> Problem statement
Would you reproduce exactly the lines below from the one holding "- For implementation" through the one holding "- See all registered users in a table", inclusive, and no others?

> Dataset
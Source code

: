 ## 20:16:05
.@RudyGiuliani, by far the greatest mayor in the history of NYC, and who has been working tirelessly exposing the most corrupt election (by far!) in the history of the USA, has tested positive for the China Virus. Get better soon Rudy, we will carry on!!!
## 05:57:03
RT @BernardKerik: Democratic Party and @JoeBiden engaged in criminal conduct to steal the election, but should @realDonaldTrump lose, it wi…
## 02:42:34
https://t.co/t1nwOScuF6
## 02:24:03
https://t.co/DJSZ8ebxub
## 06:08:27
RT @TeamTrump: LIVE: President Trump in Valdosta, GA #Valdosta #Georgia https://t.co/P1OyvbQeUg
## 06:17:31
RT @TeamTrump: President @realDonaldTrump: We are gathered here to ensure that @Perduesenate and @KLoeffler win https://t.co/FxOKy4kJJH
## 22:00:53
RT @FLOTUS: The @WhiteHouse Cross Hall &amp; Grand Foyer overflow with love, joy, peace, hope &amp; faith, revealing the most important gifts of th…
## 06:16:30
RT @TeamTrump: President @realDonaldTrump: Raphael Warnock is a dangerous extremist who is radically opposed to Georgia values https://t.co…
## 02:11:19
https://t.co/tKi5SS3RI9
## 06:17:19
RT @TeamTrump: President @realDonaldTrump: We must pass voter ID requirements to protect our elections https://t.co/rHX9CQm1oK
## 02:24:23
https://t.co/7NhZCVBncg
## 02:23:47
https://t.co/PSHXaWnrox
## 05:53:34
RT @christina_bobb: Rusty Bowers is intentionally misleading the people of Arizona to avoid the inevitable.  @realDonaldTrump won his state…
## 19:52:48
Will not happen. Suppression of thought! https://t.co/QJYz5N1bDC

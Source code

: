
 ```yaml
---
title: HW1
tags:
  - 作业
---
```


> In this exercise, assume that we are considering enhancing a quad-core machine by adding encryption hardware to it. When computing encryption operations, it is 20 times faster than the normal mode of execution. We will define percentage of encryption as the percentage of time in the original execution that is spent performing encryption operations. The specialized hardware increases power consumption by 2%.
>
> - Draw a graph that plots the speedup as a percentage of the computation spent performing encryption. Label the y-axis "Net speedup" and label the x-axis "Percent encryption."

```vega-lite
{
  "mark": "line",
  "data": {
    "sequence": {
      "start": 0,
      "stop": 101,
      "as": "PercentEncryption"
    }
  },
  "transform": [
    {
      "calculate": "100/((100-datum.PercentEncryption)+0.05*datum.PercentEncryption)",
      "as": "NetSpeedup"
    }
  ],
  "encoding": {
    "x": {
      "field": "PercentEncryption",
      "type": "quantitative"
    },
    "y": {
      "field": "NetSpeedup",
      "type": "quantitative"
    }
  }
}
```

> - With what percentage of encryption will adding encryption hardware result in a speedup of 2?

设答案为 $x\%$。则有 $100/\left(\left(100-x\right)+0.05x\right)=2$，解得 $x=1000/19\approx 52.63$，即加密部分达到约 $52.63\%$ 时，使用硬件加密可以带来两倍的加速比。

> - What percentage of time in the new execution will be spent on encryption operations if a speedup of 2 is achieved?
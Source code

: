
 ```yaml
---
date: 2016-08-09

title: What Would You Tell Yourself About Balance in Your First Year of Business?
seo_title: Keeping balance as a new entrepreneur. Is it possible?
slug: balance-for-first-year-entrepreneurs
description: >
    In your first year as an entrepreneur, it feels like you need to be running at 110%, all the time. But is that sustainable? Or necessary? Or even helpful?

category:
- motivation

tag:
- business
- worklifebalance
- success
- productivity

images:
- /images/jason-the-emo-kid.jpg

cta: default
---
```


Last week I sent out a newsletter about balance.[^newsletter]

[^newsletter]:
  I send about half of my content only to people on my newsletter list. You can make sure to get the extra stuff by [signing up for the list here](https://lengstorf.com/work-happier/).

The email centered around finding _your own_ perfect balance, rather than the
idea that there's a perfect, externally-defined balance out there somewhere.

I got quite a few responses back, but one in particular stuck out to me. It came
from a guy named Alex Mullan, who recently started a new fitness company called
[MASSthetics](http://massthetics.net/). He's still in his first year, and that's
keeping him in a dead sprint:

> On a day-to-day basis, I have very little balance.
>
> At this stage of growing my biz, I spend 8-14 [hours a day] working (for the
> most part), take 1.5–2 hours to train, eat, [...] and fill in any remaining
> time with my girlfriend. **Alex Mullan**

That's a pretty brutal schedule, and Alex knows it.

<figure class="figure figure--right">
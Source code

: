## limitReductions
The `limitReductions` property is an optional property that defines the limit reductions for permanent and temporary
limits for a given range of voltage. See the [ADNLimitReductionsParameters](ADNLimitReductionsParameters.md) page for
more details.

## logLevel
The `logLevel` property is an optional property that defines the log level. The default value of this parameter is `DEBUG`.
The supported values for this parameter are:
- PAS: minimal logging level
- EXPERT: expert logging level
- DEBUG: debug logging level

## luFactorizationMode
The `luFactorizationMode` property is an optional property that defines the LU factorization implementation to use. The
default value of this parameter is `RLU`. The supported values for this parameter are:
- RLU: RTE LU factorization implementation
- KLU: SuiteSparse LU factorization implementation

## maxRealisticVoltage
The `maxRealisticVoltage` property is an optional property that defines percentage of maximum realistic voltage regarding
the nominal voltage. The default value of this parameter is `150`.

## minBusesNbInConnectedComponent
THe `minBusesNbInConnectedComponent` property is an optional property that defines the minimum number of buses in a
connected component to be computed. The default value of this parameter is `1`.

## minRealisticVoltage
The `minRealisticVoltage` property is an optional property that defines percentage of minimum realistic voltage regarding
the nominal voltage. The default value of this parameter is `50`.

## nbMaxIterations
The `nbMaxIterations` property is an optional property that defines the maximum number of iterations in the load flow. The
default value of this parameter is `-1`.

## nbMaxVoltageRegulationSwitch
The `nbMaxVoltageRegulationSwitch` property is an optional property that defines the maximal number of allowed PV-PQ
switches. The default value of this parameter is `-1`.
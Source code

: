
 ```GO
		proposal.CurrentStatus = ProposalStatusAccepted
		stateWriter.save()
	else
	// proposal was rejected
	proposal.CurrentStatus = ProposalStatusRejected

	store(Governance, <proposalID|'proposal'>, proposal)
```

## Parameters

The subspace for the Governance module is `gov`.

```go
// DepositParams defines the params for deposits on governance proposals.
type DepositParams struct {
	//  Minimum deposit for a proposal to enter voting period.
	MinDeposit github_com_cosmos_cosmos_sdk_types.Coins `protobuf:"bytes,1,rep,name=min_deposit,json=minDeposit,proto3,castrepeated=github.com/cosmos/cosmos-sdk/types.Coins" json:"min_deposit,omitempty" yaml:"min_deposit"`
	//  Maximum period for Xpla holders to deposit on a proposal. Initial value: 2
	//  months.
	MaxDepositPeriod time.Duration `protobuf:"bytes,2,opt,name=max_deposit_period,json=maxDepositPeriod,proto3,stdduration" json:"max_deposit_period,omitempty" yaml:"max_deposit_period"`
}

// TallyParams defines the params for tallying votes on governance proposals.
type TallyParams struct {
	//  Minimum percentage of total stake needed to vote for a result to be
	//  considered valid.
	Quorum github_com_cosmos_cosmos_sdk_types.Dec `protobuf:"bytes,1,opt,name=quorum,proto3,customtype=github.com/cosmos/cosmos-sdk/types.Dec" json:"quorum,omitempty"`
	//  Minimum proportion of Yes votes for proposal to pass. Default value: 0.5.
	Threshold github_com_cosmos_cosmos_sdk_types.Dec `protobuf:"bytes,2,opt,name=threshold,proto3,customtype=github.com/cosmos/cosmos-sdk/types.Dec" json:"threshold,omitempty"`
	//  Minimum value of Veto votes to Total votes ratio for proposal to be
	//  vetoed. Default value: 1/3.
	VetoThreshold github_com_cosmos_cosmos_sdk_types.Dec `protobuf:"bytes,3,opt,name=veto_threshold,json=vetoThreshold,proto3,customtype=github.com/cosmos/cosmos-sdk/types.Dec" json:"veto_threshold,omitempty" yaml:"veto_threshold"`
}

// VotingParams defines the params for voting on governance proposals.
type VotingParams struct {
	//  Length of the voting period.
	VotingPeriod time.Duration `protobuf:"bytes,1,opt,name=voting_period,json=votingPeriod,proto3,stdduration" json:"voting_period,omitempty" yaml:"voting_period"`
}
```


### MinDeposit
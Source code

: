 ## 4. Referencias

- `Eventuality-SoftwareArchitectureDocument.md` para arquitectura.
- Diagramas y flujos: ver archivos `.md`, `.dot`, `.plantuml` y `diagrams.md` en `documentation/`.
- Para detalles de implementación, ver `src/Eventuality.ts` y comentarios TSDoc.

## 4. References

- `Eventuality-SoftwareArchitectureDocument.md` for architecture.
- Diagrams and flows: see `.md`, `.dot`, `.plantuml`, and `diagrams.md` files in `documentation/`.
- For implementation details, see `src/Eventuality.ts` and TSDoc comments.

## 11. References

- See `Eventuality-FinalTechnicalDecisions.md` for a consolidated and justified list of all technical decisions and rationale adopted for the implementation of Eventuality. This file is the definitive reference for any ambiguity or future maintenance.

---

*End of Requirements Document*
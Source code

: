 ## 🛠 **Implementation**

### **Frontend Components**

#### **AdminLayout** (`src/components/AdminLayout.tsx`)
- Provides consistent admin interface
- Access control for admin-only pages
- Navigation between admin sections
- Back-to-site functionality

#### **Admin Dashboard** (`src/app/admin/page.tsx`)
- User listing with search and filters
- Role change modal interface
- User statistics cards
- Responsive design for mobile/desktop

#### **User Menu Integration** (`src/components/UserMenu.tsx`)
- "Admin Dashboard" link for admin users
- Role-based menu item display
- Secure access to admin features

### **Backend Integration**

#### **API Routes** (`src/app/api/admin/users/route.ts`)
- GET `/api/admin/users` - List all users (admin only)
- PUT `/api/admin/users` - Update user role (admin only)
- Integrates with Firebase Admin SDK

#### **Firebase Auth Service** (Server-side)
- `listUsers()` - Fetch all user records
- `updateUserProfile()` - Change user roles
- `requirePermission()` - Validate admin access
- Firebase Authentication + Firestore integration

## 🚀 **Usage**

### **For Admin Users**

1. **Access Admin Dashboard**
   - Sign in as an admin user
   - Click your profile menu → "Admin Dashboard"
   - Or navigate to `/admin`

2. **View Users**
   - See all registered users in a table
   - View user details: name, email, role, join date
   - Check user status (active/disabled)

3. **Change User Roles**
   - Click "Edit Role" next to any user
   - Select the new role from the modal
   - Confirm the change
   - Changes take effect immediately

> Expected answer
- For implementation details, see `src/Eventuality.ts` and TSDoc comments.

## 11. References

- See `Eventuality-FinalTechnicalDecisions.md` for a consolidated and justified list of all technical decisions and rationale adopted for the implementation of Eventuality. This file is the definitive reference for any ambiguity or future maintenance.

---

*End of Requirements Document*
Source code

: ## 🛠 **Implementation**

### **Frontend Components**

#### **AdminLayout** (`src/components/AdminLayout.tsx`)
- Provides consistent admin interface
- Access control for admin-only pages
- Navigation between admin sections
- Back-to-site functionality

#### **Admin Dashboard** (`src/app/admin/page.tsx`)
- User listing with search and filters
- Role change modal interface
- User statistics cards
- Responsive design for mobile/desktop

#### **User Menu Integration** (`src/components/UserMenu.tsx`)
- "Admin Dashboard" link for admin users
- Role-based menu item display
- Secure access to admin features

### **Backend Integration**

#### **API Routes** (`src/app/api/admin/users/route.ts`)
- GET `/api/admin/users` - List all users (admin only)
- PUT `/api/admin/users` - Update user role (admin only)
- Integrates with Firebase Admin SDK

#### **Firebase Auth Service** (Server-side)
- `listUsers()` - Fetch all user records
- `updateUserProfile()` - Change user roles
- `requirePermission()` - Validate admin access
- Firebase Authentication + Firestore integration

## 🚀 **Usage**

### **For Admin Users**

1. **Access Admin Dashboard**
   - Sign in as an admin user
   - Click your profile menu → "Admin Dashboard"
   - Or navigate to `/admin`

2. **View Users**
   - See all registered users in a table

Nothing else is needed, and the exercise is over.